What to produce
Each record that follows is to be reproduced character for character, pictures excepted.

Available data
· · · · ·

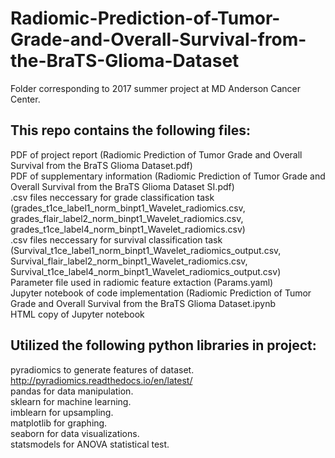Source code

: # Radiomic-Prediction-of-Tumor-Grade-and-Overall-Survival-from-the-BraTS-Glioma-Dataset
Folder corresponding to 2017 summer project at MD Anderson Cancer Center. 

## This repo contains the following files: 
PDF of project report (Radiomic Prediction of Tumor Grade and Overall Survival from the BraTS Glioma Dataset.pdf) <br>
PDF of supplementary information (Radiomic Prediction of Tumor Grade and Overall Survival from the BraTS Glioma Dataset SI.pdf) <br>
.csv files neccessary for grade classification task (grades_t1ce_label1_norm_binpt1_Wavelet_radiomics.csv, grades_flair_label2_norm_binpt1_Wavelet_radiomics.csv, grades_t1ce_label4_norm_binpt1_Wavelet_radiomics.csv) <br>
.csv files neccessary for survival classification task (Survival_t1ce_label1_norm_binpt1_Wavelet_radiomics_output.csv, Survival_flair_label2_norm_binpt1_Wavelet_radiomics.csv, Survival_t1ce_label4_norm_binpt1_Wavelet_radiomics_output.csv) <br>
Parameter file used in radiomic feature extaction (Params.yaml) <br>
Jupyter notebook of code implementation (Radiomic Prediction of Tumor Grade and Overall Survival from the BraTS Glioma Dataset.ipynb  <br>
HTML copy of Jupyter notebook <br>

## Utilized the following python libraries in project: <br>
pyradiomics to generate features of dataset. http://pyradiomics.readthedocs.io/en/latest/ <br>
pandas for data manipulation.<br>
sklearn for machine learning.<br>
imblearn for upsampling. <br>
matplotlib for graphing.<br>
seaborn for data visualizations. <br>
statsmodels for ANOVA statistical test. <br>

· · · · ·

Exercise result
Source code

: # Radiomic-Prediction-of-Tumor-Grade-and-Overall-Survival-from-the-BraTS-Glioma-Dataset
Folder corresponding to 2017 summer project at MD Anderson Cancer Center. 

## This repo contains the following files: 
PDF of project report (Radiomic Prediction of Tumor Grade and Overall Survival from the BraTS Glioma Dataset.pdf) <br>
PDF of supplementary information (Radiomic Prediction of Tumor Grade and Overall Survival from the BraTS Glioma Dataset SI.pdf) <br>
.csv files neccessary for grade classification task (grades_t1ce_label1_norm_binpt1_Wavelet_radiomics.csv, grades_flair_label2_norm_binpt1_Wavelet_radiomics.csv, grades_t1ce_label4_norm_binpt1_Wavelet_radiomics.csv) <br>
.csv files neccessary for survival classification task (Survival_t1ce_label1_norm_binpt1_Wavelet_radiomics_output.csv, Survival_flair_label2_norm_binpt1_Wavelet_radiomics.csv, Survival_t1ce_label4_norm_binpt1_Wavelet_radiomics_output.csv) <br>
Parameter file used in radiomic feature extaction (Params.yaml) <br>
Jupyter notebook of code implementation (Radiomic Prediction of Tumor Grade and Overall Survival from the BraTS Glioma Dataset.ipynb  <br>
HTML copy of Jupyter notebook <br>

## Utilized the following python libraries in project: <br>
pyradiomics to generate features of dataset. http://pyradiomics.readthedocs.io/en/latest/ <br>
pandas for data manipulation.<br>
sklearn for machine learning.<br>
imblearn for upsampling. <br>
matplotlib for graphing.<br>
seaborn for data visualizations. <br>
statsmodels for ANOVA statistical test. <br>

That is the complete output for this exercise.